Quello che colpisce di più in questa affermazione del vintage politico è che viene da giovani che l’epoca cui alludono con rimpianto non hanno mai vissuto (i marxisti per Tabacci provengono per lo più dall’organizzazione universitaria della Cgil, i burocrati dell’Apparato dai Giovani democratici).
Più o meno della stessa generazione e della stessa provenienza, non per niente, sono pure gli animatori del blog politico-calcistico «Volevo il rigore» (volevoilrigore.wordpress.com), che nel loro manifesto dichiarano subito e senza mezzi termini: «Siamo di sinistra, contro il calcio e la politica moderna, ci piacciono i comizi e non le interviste, la doppia morale togliattiana la pratichiamo fino in fondo e per novanta minuti perdoniamo tutto ai nostri presidenti, anche se si chiamano Berlusconi, Agnelli o De Laurentis». Giovani nostalgici che per la loro surreale riabilitazione del vecchio mondo, paradossalmente, si servono di internet, dei social network e di tutti gli strumenti che solo la rivoluzione informatica ha messo loro a disposizione.
GIOVANI NOSTALGICI
Può darsi, naturalmente, che si tratti di fenomeni marginali, minoranze creative che non incroceranno mai maggioranze e senso comune. Sta di fatto però che il loro precursore, Diego Bianchi, con il suo personaggio ci ha fatto un programma su Raitre, Gazebo, che è già alla seconda stagione. Ed è difficile capire quanto il successo dell’Apparato sia dovuto al puro gusto per la satira politica («I cittadini devono sapere chi ha vinto la sera prima delle elezioni», scrivono in questi giorni di dibattito sulla legge elettorale) e quanto alla segreta speranza che un giorno riveli ai suoi 26 mila seguaci che è tutto vero, che un Apparato esiste ancora e magari si è già reinsediato a Botteghe Oscure.

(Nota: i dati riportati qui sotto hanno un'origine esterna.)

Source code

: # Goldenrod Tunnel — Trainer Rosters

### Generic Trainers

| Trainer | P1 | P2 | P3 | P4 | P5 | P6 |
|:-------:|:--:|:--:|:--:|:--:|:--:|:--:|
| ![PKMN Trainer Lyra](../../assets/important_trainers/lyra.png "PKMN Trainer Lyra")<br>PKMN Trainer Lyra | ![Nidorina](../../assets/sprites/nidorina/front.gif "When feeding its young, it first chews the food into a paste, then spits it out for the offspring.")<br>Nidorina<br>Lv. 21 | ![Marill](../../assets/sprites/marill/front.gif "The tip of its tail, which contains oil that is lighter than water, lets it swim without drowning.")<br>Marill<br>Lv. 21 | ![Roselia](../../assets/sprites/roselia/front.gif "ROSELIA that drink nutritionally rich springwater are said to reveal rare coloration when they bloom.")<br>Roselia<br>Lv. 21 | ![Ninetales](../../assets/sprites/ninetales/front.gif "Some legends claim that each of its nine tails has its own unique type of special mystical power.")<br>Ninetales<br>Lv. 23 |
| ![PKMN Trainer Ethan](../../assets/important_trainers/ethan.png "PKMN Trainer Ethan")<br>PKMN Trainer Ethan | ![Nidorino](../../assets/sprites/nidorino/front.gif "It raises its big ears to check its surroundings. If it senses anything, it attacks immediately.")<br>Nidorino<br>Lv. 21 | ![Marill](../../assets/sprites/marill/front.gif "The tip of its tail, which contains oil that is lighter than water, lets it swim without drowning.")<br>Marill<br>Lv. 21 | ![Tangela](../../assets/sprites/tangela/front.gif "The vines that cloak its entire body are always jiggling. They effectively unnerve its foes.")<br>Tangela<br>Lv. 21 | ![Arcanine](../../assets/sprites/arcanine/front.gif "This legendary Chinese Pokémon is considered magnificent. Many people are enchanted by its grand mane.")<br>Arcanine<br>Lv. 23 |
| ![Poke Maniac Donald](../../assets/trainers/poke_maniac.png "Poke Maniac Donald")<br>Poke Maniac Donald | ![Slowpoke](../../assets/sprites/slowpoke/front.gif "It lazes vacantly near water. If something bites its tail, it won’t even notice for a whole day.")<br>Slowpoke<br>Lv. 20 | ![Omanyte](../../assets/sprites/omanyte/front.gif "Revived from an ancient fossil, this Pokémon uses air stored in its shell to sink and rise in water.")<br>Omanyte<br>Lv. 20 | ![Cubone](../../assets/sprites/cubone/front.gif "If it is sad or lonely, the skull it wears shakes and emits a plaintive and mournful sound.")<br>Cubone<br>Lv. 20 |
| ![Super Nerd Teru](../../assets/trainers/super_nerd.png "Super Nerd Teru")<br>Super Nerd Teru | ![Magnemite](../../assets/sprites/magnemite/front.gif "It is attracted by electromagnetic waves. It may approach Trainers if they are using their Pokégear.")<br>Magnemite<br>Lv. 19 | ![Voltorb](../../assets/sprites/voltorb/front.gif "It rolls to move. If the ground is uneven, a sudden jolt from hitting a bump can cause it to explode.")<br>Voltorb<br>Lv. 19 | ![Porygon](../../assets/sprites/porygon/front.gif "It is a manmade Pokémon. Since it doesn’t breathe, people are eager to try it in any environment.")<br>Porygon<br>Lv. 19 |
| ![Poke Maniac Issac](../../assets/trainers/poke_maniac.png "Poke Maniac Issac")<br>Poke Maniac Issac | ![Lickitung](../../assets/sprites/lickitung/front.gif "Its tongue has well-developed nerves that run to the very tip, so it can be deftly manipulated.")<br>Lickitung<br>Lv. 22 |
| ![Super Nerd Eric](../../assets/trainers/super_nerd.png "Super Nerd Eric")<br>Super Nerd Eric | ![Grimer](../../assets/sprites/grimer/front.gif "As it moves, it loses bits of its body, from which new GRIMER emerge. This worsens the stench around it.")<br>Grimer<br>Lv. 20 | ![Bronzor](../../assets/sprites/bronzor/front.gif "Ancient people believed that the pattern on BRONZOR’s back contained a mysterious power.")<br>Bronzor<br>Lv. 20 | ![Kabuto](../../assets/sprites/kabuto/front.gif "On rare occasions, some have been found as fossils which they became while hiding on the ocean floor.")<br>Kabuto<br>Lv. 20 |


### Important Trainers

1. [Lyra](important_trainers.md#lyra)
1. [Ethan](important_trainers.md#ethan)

Il successo di questi giovani e modernissimi nostalgici potrebbe essere dunque il sintomo di un fenomeno più profondo, quarant’anni dopo Ronald Reagan, il Drive In e Happy Days. La ribellione di una generazione che negli anni del riflusso ci è nata e cresciuta, con tutti i suoi effetti speciali e la sua ossessiva retorica dell’innovazione, e oggi comincia a non poterne più. Il riflusso del riflusso, insomma. Una generazione di militanti di sinistra che in questo mondo, pur essendoci cresciuta dentro, è rimasta a lungo spaesata, e che anche attraverso la realtà virtuale delle sue singolari costruzioni politico-satiriche (perlopiù, non a caso, opere collettive e anonime), mostra l’insopprimibile desiderio di un futuro forse più grigio, ma autentico.